Garvey’s mail fraud trial in June 1923 exposed the shoddy character of the organization’s financial records and its sordid inner workings. Despite Garvey’s denials, it became clear that nothing took place without Garvey’s approval and that the organization was engaged in kiting, covering over bad debts with new money.
In his attempt to find any means to destroy Garvey, Hoover called agents he sent into the organization to testify against him. The UNIA leader, supremely confident in his ability to persuade the jury, undermined his defense by firing his legal counsel. At the conclusion of the trial Garvey’s three co-defendants were acquitted, but Garvey was convicted.
Garvey was sentenced to five years in prison and a $1,000 fine. While awaiting imprisonment Garvey continued to pursue his back-to-Africa scheme. In 1924, the Liberian government exited a deal with Garvey to create an “American Negro settlement.” Instead, Liberia opted to sign on with Firestone Rubber Company, which wanted no part of Garvey or his supporters. When Garvey's representatives arrived at the port of Monrovia they were arrested and sent back to New York, ending his romanticized vision of a unified continental Africa under his control.
Had Garvey come to power in Africa, his right-wing capitalist policies would have been viciously hostile to the continent’s oppressed masses. He would have behaved similarly to the brutal Americo-Liberian elite, descendants of a much earlier “back to Africa” scheme, who oppressed native Africans, denied them the right to vote, and in some cases reduced the native population to slavery.[25]
Garvey embraces the Ku Klux Klan
The UNIA’s growth in the 1920s came in the context of the defeat of revolutionary upheavals in Europe, the ending of the 1916-1922 strike wave in the US, and a temporary stabilization of global capitalism. This same reactionary climate nurtured the reemergence of the white supremacist Ku Klux Klan. As it turned out, the two organizations—the UNIA and the KKK—were not only parallel. They actively assisted each other.
Indeed, by the early 1920s, Garvey was pronouncing himself not only an opponent of social and political integration for blacks, but an ardent supporter of Jim Crow itself. This was on display in 1921 when Garvey took another tour of the American South. It was during this period that he made the extraordinary decision to meet with the KKK and conclude an alliance.
In Raleigh, North Carolina, Garvey praised the white South for having “lynched race pride into the Negroes.” In New Orleans, Garvey said, “This is a white man’s country, he found it, he conquered it and we don’t blame him if he wants to keep it. I’m not vexed with the white man of the South for Jim Crowing me because I am black. I never built any streetcars or railroads. The white man built them for their own convenience. And if I don’t want to ride in them, I’d better walk.”[26]

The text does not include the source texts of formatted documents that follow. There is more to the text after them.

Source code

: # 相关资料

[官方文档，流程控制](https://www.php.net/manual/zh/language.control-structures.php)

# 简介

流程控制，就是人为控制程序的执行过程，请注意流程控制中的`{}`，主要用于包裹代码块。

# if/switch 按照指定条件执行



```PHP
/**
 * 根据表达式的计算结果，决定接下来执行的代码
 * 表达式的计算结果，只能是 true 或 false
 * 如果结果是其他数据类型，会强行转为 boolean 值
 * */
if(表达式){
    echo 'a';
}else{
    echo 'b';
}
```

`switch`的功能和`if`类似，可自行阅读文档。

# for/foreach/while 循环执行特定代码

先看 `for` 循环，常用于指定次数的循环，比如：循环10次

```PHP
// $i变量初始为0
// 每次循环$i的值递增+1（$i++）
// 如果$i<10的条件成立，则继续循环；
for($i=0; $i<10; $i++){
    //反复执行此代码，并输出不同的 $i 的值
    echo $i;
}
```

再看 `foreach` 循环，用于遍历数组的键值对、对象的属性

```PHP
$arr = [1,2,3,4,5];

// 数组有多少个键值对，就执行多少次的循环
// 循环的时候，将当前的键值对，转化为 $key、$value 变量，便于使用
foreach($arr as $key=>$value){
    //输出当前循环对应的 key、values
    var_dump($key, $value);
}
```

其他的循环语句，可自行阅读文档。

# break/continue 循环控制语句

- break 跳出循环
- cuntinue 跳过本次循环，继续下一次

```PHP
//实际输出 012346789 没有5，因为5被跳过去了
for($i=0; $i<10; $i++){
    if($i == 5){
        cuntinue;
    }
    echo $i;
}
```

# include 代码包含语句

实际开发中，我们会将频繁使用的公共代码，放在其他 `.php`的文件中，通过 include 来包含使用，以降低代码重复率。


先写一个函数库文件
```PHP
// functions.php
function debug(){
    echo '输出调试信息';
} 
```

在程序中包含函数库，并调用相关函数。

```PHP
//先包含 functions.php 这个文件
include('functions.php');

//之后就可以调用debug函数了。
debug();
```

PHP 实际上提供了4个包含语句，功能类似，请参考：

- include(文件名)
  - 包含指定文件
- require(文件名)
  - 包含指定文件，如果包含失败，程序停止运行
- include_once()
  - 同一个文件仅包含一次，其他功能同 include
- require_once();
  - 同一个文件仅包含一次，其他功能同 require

Edward Clarke, the second-in-command of the KKK, was so impressed after reading one of Garvey’s speeches praising Jim Crow that he requested a face-to-face meeting with the “remarkable” leader. On June 25, 1922, Garvey held a two-hour meeting with Clarke in the KKK’s Atlanta offices. Garvey’s notes on the meeting reveal how the demagogue portrayed the policy of compliance and conformity as a policy of triumph:
Have this day interviewed Edward Young Clarke, acting Imperial Wizard Knights of the Ku Klux Klan. In conference of two hours he outlined the aims and objects of the Klan. He denied any hostility towards the Negro Improvement Association. He believes America to be a white man’s country, and also states that the Negro should have a country of his own in Africa. He denied that his organization, since its reorganization, ever officially attacked the Negro. He has been invited to speak at forthcoming convention to further assure the race of the stand of the Klan.[27]
These encounters occurred as African Americans were lynched by the dozens, often in brutal, horrendously inhuman public spectacles.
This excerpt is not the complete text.